More subtly, by citing previous scholars, I can usually see the disciplinary, methodological and substantive direction that a work is coming from. It helps me to understand the kinds of concerns that will be explored, the kinds of tools that might be brought to bear and the classes of themes that might be recognized. That is, it gives me notice of what schema I should be activating so that I can more easily make more sense of what I am reading and will get to in this work. 

Now, both of these two reasons matter enormously for those with expertise to recognize and understand the citations in a work. They can seem like minor things to those who couldn’t make use of the citations for these sorts of purposes. But academic writing is aimed that just such an audience of experts. Obviously, this serves as a barrier to the larger public understanding academic work. This is why writing for the broader public is just so very different than writing scholarly works. But that is a different audience, and different audiences should be approached differently. 
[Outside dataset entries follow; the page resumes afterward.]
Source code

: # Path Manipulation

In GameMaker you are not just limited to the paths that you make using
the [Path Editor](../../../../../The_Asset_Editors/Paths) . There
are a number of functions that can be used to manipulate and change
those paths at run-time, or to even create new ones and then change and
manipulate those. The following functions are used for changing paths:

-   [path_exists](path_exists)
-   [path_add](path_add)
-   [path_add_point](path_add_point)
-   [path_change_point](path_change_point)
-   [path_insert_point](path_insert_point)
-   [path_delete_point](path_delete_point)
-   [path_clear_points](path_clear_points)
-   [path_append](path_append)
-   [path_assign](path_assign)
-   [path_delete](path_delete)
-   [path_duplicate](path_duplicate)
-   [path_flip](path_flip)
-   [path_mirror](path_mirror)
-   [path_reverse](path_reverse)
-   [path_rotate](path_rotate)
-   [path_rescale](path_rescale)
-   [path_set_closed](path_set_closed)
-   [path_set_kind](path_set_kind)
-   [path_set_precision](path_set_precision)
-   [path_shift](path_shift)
Clearly, neither of these two reasons really addresses the importance of correctly indicating when someone else’s words are being used. That is mostly about just politeness. But there is value in clear and/or efficient expression of an idea. We ought to give credit, rather than steal credit, for well crafted explanations of ideas. But in student work, including doctoral dissertations, there is another very important reason to be a stickler for properly crediting the expression of ideas. You see, explaining something in your own words is often how you show that you actually understand what something means, or why it is important. This is why when quoting an extended passage—even the best written extended passages—it is still important to explain its significance. Yes, this helps the reader to pick out the parts you mean to build on, but (perhaps more importantly), it shows the reader that you actually understand what you are referring to. 

Because scholars in the academy therefore must be stringent on this issue with their students, it becomes incumbent upon them to model the behavior they expect from students in their own work. Even a mild paraphrase can be introduced with “As [scholar] explained,…”  And, honestly, I would feel taken advantage of if someone took credit for my phrasings (which I am sometimes proud of). I am so accustomed to giving credit to others in the scholarly community, I expect others to do the same with me.

With all of these reasons to correctly indicate the sources of the words in a piece and the sources of ideas in that the piece builds upon, why not give proper credit and correctly indicate quotations? I can hardly think of a respectable reason, leaving just laziness and sloppiness—which are hardly decent excuses. 

However, I would add that non-experts might not recognize when an expression is really just a standard way to explain an idea. In fact, most of my quantitative methodology classes focused a shocking amount of attention on how to explain in words what quantitative data, results and/or analysis signified. This was taken so seriously that if two people in the same class were give them same data, graph or statistical output, we could very easily independently write the exact same sentences to describe them, and our peers (and other experts) would immediately recognize what is—if not essentially boilerplate plate sort of language—the style what a particular group has been intentionally acculturated into using. I wish that my qualitative methodology courses were as careful about steering us clear of overstating or misstating what our data showed. 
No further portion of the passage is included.